Three Cloud Data Security best practices against Ransomware

Ransomware is becoming a global menace – last week’s Wannacry ransomware attack as well as ransomware attacks earlier this year on MongoDB and Elasticsearch clusters have become common headlines in recent times.  Hundreds of thousands of servers, and databases were hacked in 2017 as a result of ransomware.   Clearly, as indicated by this tweet, the immediate response to Wannacry ransomware is to patch the Windows servers to remediate a vulnerability that Microsoft patched two months ago.  Are there better ways to address data security more proactively?  Why were thousands of servers un-patched when a patch was released by Microsoft 2 months ago?  We describe data security process and three key best practices for protecting data against ransomware.

Wannacry

Data Security Process

Data security process has four key stages as shown below: discover and classify, prevent, detect, and respond.

data-security-process

The first step is to discover data in the enterprise such as databases and datastores and classify all your data into different levels such as sensitive or personal information data that requires strong security.

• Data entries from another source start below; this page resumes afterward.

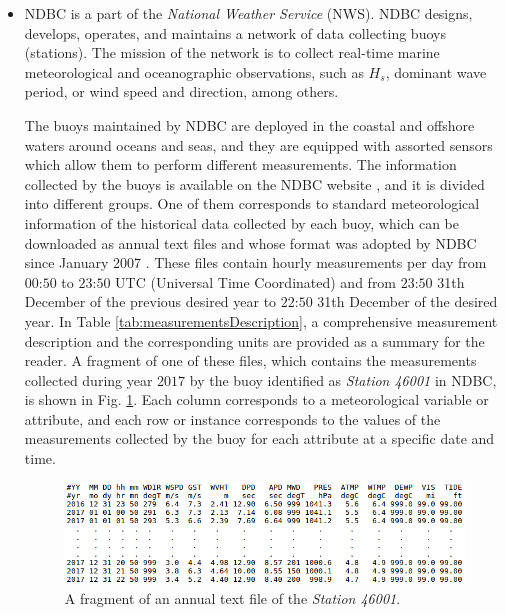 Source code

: \documentclass[energies,article,submit,moreauthors,pdftex]{Definitions/mdpi}
\begin{document}
		\begin{itemize}
			
			\item NDBC is a part of the \textit{National Weather Service} (NWS). NDBC designs, develops, operates, and maintains a network of data collecting buoys (stations). The mission of the network is to collect real-time marine meteorological and oceanographic observations, such as $H_s$, dominant wave period, or wind speed and direction, among others.

			The buoys maintained by NDBC are deployed in the coastal and offshore waters around oceans and seas, and they are equipped with assorted sensors which allow them to perform different measurements. The information collected by the buoys is available on the NDBC website \cite{NOAA_1}, and it is divided into different groups. One of them corresponds to standard meteorological information of the historical data collected by each buoy, which can be downloaded as annual text files and whose format was adopted by NDBC since January 2007 \cite {NOAA_2}. These files contain hourly measurements per day from $00$:$50$ to $23$:$50$ UTC (Universal Time Coordinated) and from $23$:$50$ 31th December of the previous desired year to $22$:$50$ 31th December of the desired year. In Table \ref{tab:measurementsDescription}, a comprehensive measurement description and the corresponding units are provided as a summary for the reader. A fragment of one of these files, which contains the measurements collected during year $2017$ by the buoy identified as \textit{Station 46001} in NDBC, is shown in Fig. \ref{fig:fragmentAnnualTexFile}. Each column corresponds to a meteorological variable or attribute, and each row or instance corresponds to the values of the measurements collected by the buoy for each attribute at a specific date and time.

			\begin{figure}[ht!]
				\centering
				\includegraphics[scale=0.50]{figures/FigureFragmentAnnualTextFile.png}
				\caption{A fragment of an annual text file of the \textit{Station 46001}.}
				\label{fig:fragmentAnnualTexFile}
			\end{figure}
			

\end{itemize}
\end{document}
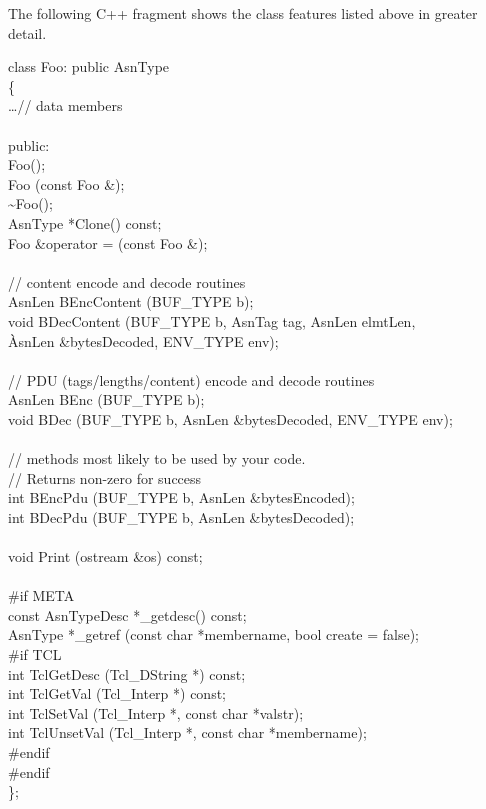 The following C++ fragment shows the class features listed above in greater
detail.
\begin{Ccode}
class Foo: public AsnType\\
\{\+\\
  \dots // data members\\
\\
\<public:\\
          \>\>Foo();\\
          \>\>Foo (const Foo \&);\\
          \>\>\~{}Foo();\\
  AsnType \>\>*Clone() const;\\
  Foo     \>\>\&operator = (const Foo \&);\\
\\
  // content encode and decode routines\\
  AsnLen  \>\>BEncContent (BUF\_TYPE b);\\
  void    \>\>BDecContent (BUF\_TYPE b, AsnTag tag, AsnLen elmtLen,\\
                     \`AsnLen \&bytesDecoded, ENV\_TYPE env);\\
\\
  // PDU (tags/lengths/content) encode and decode routines\\
  AsnLen  \>\>BEnc (BUF\_TYPE b);\\
  void    \>\>BDec (BUF\_TYPE b, AsnLen \&bytesDecoded, ENV\_TYPE env);\\
\\
  // methods most likely to be used by your code.\\
  // Returns non-zero for success\\
  int     \>\>BEncPdu (BUF\_TYPE b, AsnLen \&bytesEncoded);\\
  int     \>\>BDecPdu (BUF\_TYPE b, AsnLen \&bytesDecoded);\\
\\
  void    \>\>Print (ostream \&os) const;\\
\\
\<\#if META\\
  const AsnTypeDesc  \>\>*\_getdesc() const;\\
  AsnType            \>\>*\_getref (const char *membername, bool create = false);\\
\<\#if TCL\\
  int                \>\>TclGetDesc (Tcl\_DString *) const;\\
  int                \>\>TclGetVal (Tcl\_Interp *) const;\\
  int                \>\>TclSetVal (Tcl\_Interp *, const char *valstr);\\
  int                \>\>TclUnsetVal (Tcl\_Interp *, const char *membername);\\
\<\#endif\\
\<\#endif\\
\<\};
\end{Ccode}


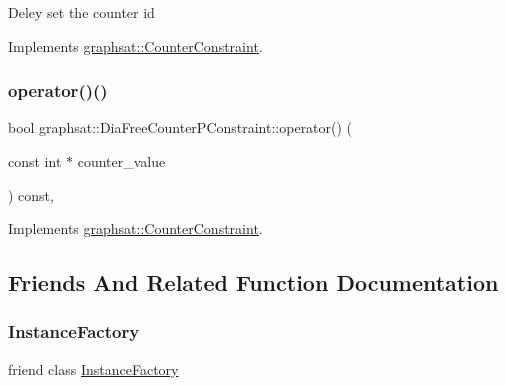 Deley set the counter id 

Implements \mbox{\hyperlink{classgraphsat_1_1_counter_constraint_aa467ff66b37a1cbc69f5eddb269aaa0d}{graphsat\+::\+Counter\+Constraint}}.

\mbox{\label{classgraphsat_1_1_dia_free_counter_p_constraint_a02255677df41a98992d4150923d3e169}} 
\subsubsection{\texorpdfstring{operator()()}{operator()()}}
{\footnotesize\ttfamily bool graphsat\+::\+Dia\+Free\+Counter\+P\+Constraint\+::operator() (\begin{DoxyParamCaption}\item[{const int $\ast$}]{counter\+\_\+value }\end{DoxyParamCaption}) const\hspace{0.3cm}{\ttfamily [inline]}, {\ttfamily [virtual]}}



Implements \mbox{\hyperlink{classgraphsat_1_1_counter_constraint_a1fb82c50097b34656ef5ca319dd352da}{graphsat\+::\+Counter\+Constraint}}.



\subsection{Friends And Related Function Documentation}
\mbox{\label{classgraphsat_1_1_dia_free_counter_p_constraint_ad4b3c25c041701ae56dc1e78df779d2f}} 
\subsubsection{\texorpdfstring{InstanceFactory}{InstanceFactory}}
{\footnotesize\ttfamily friend class \mbox{\hyperlink{classgraphsat_1_1_instance_factory}{Instance\+Factory}}\hspace{0.3cm}{\ttfamily [friend]}}



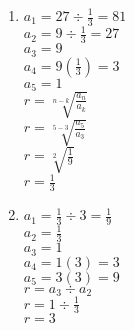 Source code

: \begin{multicols}{2}
\begin{enumerate}[label = \arabic*. ]
\item %
$a_1=27\div \displaystyle \frac{1}{3}=81$\\
$a_2=9\div \displaystyle \frac{1}{3}=27$\\
$a_3=9$\\
$a_4=9\left(\displaystyle \frac{1}{3} \right) =3$\\
$a_5=1$\\
$r=\sqrt[n-k]{\displaystyle \frac{a_n}{a_k}} $\\
$r=\sqrt[5-3]{\displaystyle \frac{a_5}{a_3}} $\\
$r=\sqrt[2]{\displaystyle \frac{1}{9}} $\\
$r=\displaystyle \frac{1}{3}$\\

\item %
$a_1=\displaystyle \frac{1}{3}\div 3=\displaystyle \frac{1}{9}$\\
$a_2=\displaystyle \frac{1}{3}$\\
$a_3=1$\\
$a_4=1(3)=3$\\
$a_5=3(3)=9$\\
$r=a_3 \div a_2 $\\
$r=1 \div \displaystyle \frac{1}{3} $\\
$r=3 $\\



\end{enumerate}
\end{multicols}  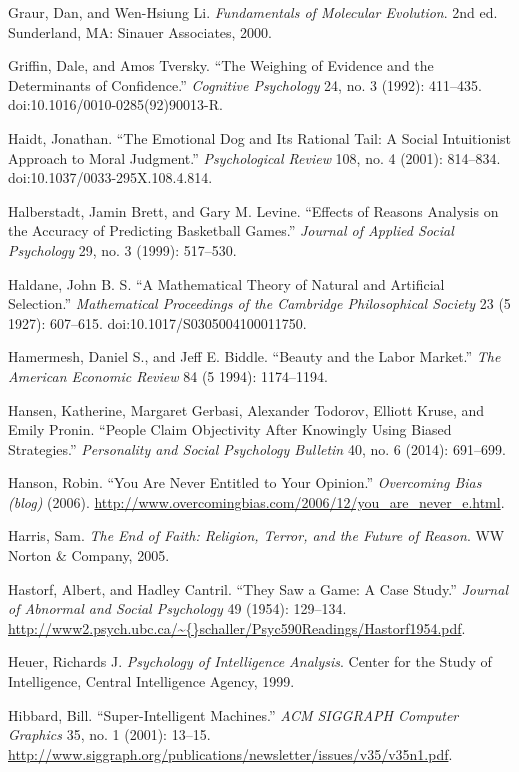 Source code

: {
 Graur, Dan, and Wen-Hsiung Li. \textit{Fundamentals of Molecular
Evolution}. 2nd ed. Sunderland, MA: Sinauer Associates, 2000.}

{
 Griffin, Dale, and Amos Tversky. ``The Weighing
of Evidence and the Determinants of Confidence.''
\textit{Cognitive Psychology} 24, no. 3 (1992): 411--435.
doi:10.1016/0010-0285(92)90013-R.}

{
 Haidt, Jonathan. ``The Emotional Dog and Its
Rational Tail: A Social Intuitionist Approach to Moral
Judgment.'' \textit{Psychological Review} 108, no. 4
(2001): 814--834. doi:10.1037/0033-295X.108.4.814.}

{
 Halberstadt, Jamin Brett, and Gary M. Levine.
``Effects of Reasons Analysis on the Accuracy of
Predicting Basketball Games.'' \textit{Journal of
Applied Social Psychology} 29, no. 3 (1999): 517--530.}

{
 Haldane, John B. S. ``A Mathematical Theory of
Natural and Artificial Selection.''
\textit{Mathematical Proceedings of the Cambridge Philosophical
Society} 23 (5 1927): 607--615. doi:10.1017/S0305004100011750.}

{
 Hamermesh, Daniel S., and Jeff E. Biddle.
``Beauty and the Labor Market.''
\textit{The American Economic Review} 84 (5 1994): 1174--1194.}

{
 Hansen, Katherine, Margaret Gerbasi, Alexander Todorov, Elliott
Kruse, and Emily Pronin. ``People Claim Objectivity
After Knowingly Using Biased Strategies.''
\textit{Personality and Social Psychology Bulletin} 40, no. 6 (2014):
691--699.}

{
 Hanson, Robin. ``You Are Never Entitled to Your
Opinion.'' \textit{Overcoming Bias (blog)} (2006).
\url{http://www.overcomingbias.com/2006/12/you\_are\_never\_e.html}.}

{
 Harris, Sam. \textit{The End of Faith: Religion, Terror, and the
Future of Reason}. WW Norton \& Company, 2005.}

{
 Hastorf, Albert, and Hadley Cantril. ``They Saw a
Game: A Case Study.'' \textit{Journal of Abnormal and
Social Psychology} 49 (1954): 129--134.
\url{http://www2.psych.ubc.ca/\~{}schaller/Psyc590Readings/Hastorf1954.pdf}.}

{
 Heuer, Richards J. \textit{Psychology of Intelligence Analysis}.
Center for the Study of Intelligence, Central Intelligence Agency,
1999.}

{
 Hibbard, Bill. ``Super-Intelligent
Machines.'' \textit{ACM SIGGRAPH Computer Graphics}
35, no. 1 (2001): 13--15.
\url{http://www.siggraph.org/publications/newsletter/issues/v35/v35n1.pdf}.}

The second step is to apply prevention techniques to secure your data such as using proactive policies-as-code to reduce your security attack blast radius, building layers of protection with defense-in-depth, continuously taking backups and continuously auditing the security of datastore as well as security of all compute and network resources along potential attack paths with access to these datastores.   Having a policy management process and management tool for automating policy checks for data security, compliance and backups would ensure that continuous automated audits happen with auto remediations.  Another prevention technique is having a vulnerability and patch management process and remediation time SLAs for critical patches.

Finally, you need to continually monitor and detect data breaches and data security issues and respond to them as reactive steps to mitigate such issues.  Having a vulnerability management process and server management tools would enable quick identification of vulnerable servers that indicates risks to the business and  patching to remediate them.

Let us next break down these 3 practices for securing your data.

I. Prevention – Policies to continuously audit

Ransomware and other data loss can be prevented with many defensive techniques by proactively checking configurations in systems, network, servers and databases.   Four key policies need to be defined and enforced through a policy management process and tool.  These policies form the defense-in-depth layers that will protect the data from hackers or ransomware attacks.

data-security-in-cloud

  1. Compliance policy – There are a number of DB CIS configuration checks that must be followed to ensure that all database configurations are secured.  Many default database settings such as MongoDB or Elasticsearch leave them wide open to internet.  These security and compliance checks need to be continuously evaluated and corrected as one of the first measure of prevention.
  2. Data security policy – Data can be secured by ensuring that we do encryption-at-rest as well as customer provided encryption keys as standard practice for all databases.  Default credentials should be changed as well as appropriate backups must be done and verified.  All these checks can be easily defined as policies and continuously evaluated for any misconfigurations.
  3. Network security policy – Databases, cloud servers and networks along access paths to databases must be secured through use of appropriate firewall or security group routing rules as well as having isolated VPCs and subnets hosting the databases.  Whitelisting of all database accessible servers must be done as well to limit network access.  These policies can be evaluated and enforced through enterprise policies continuously.
  4. Server compliance policy – Databases run on servers that need to have hardened OS images and a vulnerability and patch management process.  The next two best practices describe the vulnerability and patch management process and tools.  All servers within the enterprise should also follow these practices as lateral movement can make database servers insecure if one of the other servers in the cloud becomes insecure.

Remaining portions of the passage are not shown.